Le assi che si incastrano nel cemento, il metallo sospeso che diventa struttura, il profilo che cambia settimana dopo settimana: la nuova curva Fiesole inizia a prendere forma. Non è più solo un rendering. Allo stadio Artemio Franchi, nel cuore del cantiere, sono arrivate le prime travi d’acciaio: quindici metri di lunghezza, dalle 24 alle quaranta tonnellate di peso. Sono loro che sorreggeranno i gradoni e, insieme, la futura copertura. Sono loro che reggeranno la nuova costruzione. Il sopralluogo restituisce l’idea di un passaggio chiave.

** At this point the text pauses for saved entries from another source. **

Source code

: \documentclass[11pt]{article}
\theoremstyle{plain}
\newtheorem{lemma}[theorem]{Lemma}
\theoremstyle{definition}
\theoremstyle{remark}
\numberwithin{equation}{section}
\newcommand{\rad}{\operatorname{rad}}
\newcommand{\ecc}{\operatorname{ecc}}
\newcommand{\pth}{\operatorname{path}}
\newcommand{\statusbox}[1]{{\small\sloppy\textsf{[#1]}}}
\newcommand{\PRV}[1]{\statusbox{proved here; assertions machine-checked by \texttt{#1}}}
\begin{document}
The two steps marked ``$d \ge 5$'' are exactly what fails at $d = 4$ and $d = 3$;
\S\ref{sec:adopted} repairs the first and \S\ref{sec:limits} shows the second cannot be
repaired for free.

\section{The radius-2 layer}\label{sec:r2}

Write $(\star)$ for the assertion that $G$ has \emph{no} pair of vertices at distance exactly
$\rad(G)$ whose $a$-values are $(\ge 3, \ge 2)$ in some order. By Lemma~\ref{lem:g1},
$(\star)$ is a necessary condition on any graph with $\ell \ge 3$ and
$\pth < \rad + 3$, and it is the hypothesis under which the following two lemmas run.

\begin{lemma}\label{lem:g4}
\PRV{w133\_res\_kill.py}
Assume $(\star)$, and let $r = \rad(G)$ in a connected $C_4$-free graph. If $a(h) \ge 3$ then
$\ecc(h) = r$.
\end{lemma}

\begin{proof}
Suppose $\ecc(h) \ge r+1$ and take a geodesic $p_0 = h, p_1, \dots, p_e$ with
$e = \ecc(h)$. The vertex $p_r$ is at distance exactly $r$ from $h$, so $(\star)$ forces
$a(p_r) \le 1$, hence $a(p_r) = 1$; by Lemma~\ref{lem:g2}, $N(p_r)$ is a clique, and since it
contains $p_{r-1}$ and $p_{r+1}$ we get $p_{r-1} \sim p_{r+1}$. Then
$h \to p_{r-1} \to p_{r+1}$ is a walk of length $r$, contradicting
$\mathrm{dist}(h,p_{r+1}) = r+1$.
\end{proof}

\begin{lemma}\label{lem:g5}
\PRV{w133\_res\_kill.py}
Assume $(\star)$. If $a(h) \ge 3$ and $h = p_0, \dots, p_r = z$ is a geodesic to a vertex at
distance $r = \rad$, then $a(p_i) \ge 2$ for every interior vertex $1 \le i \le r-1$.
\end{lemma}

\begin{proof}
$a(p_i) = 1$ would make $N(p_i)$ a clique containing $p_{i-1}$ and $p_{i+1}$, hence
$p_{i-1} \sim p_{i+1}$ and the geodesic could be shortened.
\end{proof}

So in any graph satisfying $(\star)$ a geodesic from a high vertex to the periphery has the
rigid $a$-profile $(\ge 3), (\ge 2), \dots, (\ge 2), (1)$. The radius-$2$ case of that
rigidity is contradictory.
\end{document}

«È un momento cruciale» , dice la sindaca Funaro, osservando le operazioni di montaggio. «Stanno continuando, come da cronoprogramma, tutte le lavorazioni, sia nella parte delle costruzioni interne che nel restauro del cemento». E infatti guardando il cantiere, si comincia a intuire la nuova fisionomia della Fiesole: «Realisticamente dalla fine di marzo si potrà vedere con chiarezza la nuova profilatura» spiega la prima cittadina. La prima trave è stata posata ieri.

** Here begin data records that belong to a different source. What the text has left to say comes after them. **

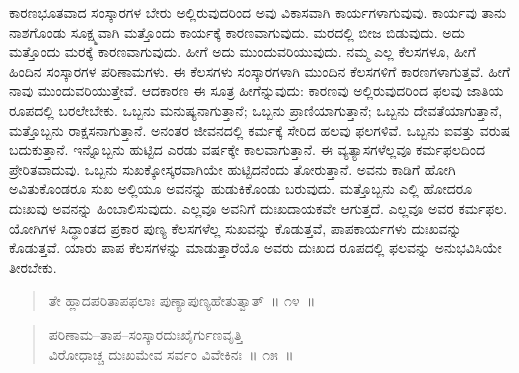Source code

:ಕಾರಣಭೂತವಾದ ಸಂಸ್ಕಾರಗಳ ಬೇರು ಅಲ್ಲಿರುವುದರಿಂದ ಅವು ವಿಕಾಸವಾಗಿ ಕಾರ್ಯಗಳಾಗುವುವು. ಕಾರ್ಯವು ತಾನು ನಾಶಗೊಂಡು ಸೂಕ್ಷ್ಮವಾಗಿ ಮತ್ತೊಂದು ಕಾರ್ಯಕ್ಕೆ ಕಾರಣವಾಗುವುದು. ಮರದಲ್ಲಿ ಬೀಜ ಬಿಡುವುದು. ಅದು ಮತ್ತೊಂದು ಮರಕ್ಕೆ ಕಾರಣವಾಗುವುದು. ಹೀಗೆ ಅದು ಮುಂದುವರಿಯುವುದು. ನಮ್ಮ ಎಲ್ಲ ಕೆಲಸಗಳೂ, ಹೀಗೆ ಹಿಂದಿನ ಸಂಸ್ಕಾರಗಳ ಪರಿಣಾಮಗಳು. ಈ ಕೆಲಸಗಳು ಸಂಸ್ಕಾರಗಳಾಗಿ ಮುಂದಿನ ಕೆಲಸಗಳಿಗೆ ಕಾರಣಗಳಾಗುತ್ತವೆ. ಹೀಗೆ ನಾವು ಮುಂದುವರಿಯುತ್ತೇವೆ. ಆದಕಾರಣ ಈ ಸೂತ್ರ ಹೀಗೆನ್ನುವುದು: ಕಾರಣವು ಅಲ್ಲಿರುವುದರಿಂದ ಫಲವು ಜಾತಿಯ ರೂಪದಲ್ಲಿ ಬರಲೇಬೇಕು. ಒಬ್ಬನು ಮನುಷ್ಯನಾಗುತ್ತಾನೆ; ಒಬ್ಬನು ಪ್ರಾಣಿಯಾಗುತ್ತಾನೆ; ಒಬ್ಬನು ದೇವತೆಯಾಗುತ್ತಾನೆ, ಮತ್ತೊಬ್ಬನು ರಾಕ್ಷಸನಾಗುತ್ತಾನೆ. ಅನಂತರ ಜೀವನದಲ್ಲಿ ಕರ್ಮಕ್ಕೆ ಸೇರಿದ ಹಲವು ಫಲಗಳಿವೆ. ಒಬ್ಬನು ಐವತ್ತು ವರುಷ ಬದುಕುತ್ತಾನೆ. ಇನ್ನೊಬ್ಬನು ಹುಟ್ಟಿದ ಎರಡು ವರ್ಷಕ್ಕೇ ಕಾಲವಾಗುತ್ತಾನೆ. ಈ ವ್ಯತ್ಯಾಸಗಳೆಲ್ಲವೂ ಕರ್ಮಫಲದಿಂದ ಪ್ರೇರಿತವಾದುವು. ಒಬ್ಬನು ಸುಖಕ್ಕೋಸ್ಕರವಾಗಿಯೇ ಹುಟ್ಟಿದನೆಂದು ತೋರುತ್ತಾನೆ. ಅವನು ಕಾಡಿಗೆ ಹೋಗಿ ಅವಿತುಕೊಂಡರೂ ಸುಖ ಅಲ್ಲಿಯೂ ಅವನನ್ನು ಹುಡುಕಿಕೊಂಡು ಬರುವುದು. ಮತ್ತೊಬ್ಬನು ಎಲ್ಲಿ ಹೋದರೂ ದುಃಖವು ಅವನನ್ನು ಹಿಂಬಾಲಿಸುವುದು. ಎಲ್ಲವೂ ಅವನಿಗೆ ದುಃಖದಾಯಕವೇ ಆಗುತ್ತದೆ. ಎಲ್ಲವೂ ಅವರ ಕರ್ಮಫಲ. ಯೋಗಿಗಳ ಸಿದ್ಧಾಂತದ ಪ್ರಕಾರ ಪುಣ್ಯ ಕೆಲಸಗಳೆಲ್ಲ ಸುಖವನ್ನು ಕೊಡುತ್ತವೆ, ಪಾಪಕಾರ್ಯಗಳು ದುಃಖವನ್ನು ಕೊಡುತ್ತವೆ. ಯಾರು ಪಾಪ ಕೆಲಸಗಳನ್ನು ಮಾಡುತ್ತಾರೆಯೊ ಅವರು ದುಃಖದ ರೂಪದಲ್ಲಿ ಫಲವನ್ನು ಅನುಭವಿಸಿಯೇ ತೀರಬೇಕು. 


\begin{verse}
ತೇ ಹ್ಲಾದಪರಿತಾಪಫಲಾಃ ಪುಣ್ಯಾಪುಣ್ಯಹೇತುತ್ವಾತ್​~॥ ೧೪~॥
\end{verse}




\begin{verse}
ಪರಿಣಾಮ–ತಾಪ–ಸಂಸ್ಕಾರದುಃಖೈರ್ಗುಣವೃತ್ತಿ\\ವಿರೋಧಾಚ್ಚ ದುಃಖಮೇವ ಸರ್ವಂ ವಿವೇಕಿನಃ~॥ ೧೫~॥
\end{verse}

Oggi arriverà la seconda , la prossima settimana ne saranno montate altre tre. In totale, una decina. «È la prima di una serie di assi in acciaio che si collegano alla struttura in cemento armato sottostante», spiega l’ingegner Luca Buzzoni, direttore tecnico del progetto. «La loro funzione è duplice: sostenere le gradinate e fornire supporto alla futura copertura». Ogni elemento pesa decine di tonnellate. Le dimensioni impongono un’organizzazione rigorosa: possono essere trasportate una alla volta e lo spazio di stoccaggio in cantiere è limitato. Anche questo incide sui tempi di posa. L’obiettivo è completare l’installazione nell’arco di un mese. Le quindici file più vicine al bordo campo saranno realizzate per ultime, così da lasciare margine di manovra ai mezzi di cantiere fino alla fine delle operazioni più complesse.
Tra la nuova struttura e le gradinate sottostanti firmate da Pier Luigi Nervi si aprirà uno spazio destinato a diventare un auditorium all’aperto. Un’area che potrà essere utilizzata anche al di fuori delle partite: uno spazio coperto ma aperto, pensato per eventi e iniziative. Il sopralluogo è stato anche l’occasione per fare il punto sul dialogo con la Uefa, che nei giorni scorsi ha visitato lo stadio e le aree circostanti. Presi in considerazione non solo l’impianto, ma anche la mobilità (come la futura tramvia a Campo di Marte) e gli spazi adiacenti. «È stata un’interlocuzione, non un passaggio formale decisivo», precisa la sindaca. Sul tavolo c’è la scadenza per avanzare la candidatura agli Europei. Lo scrive La Nazione.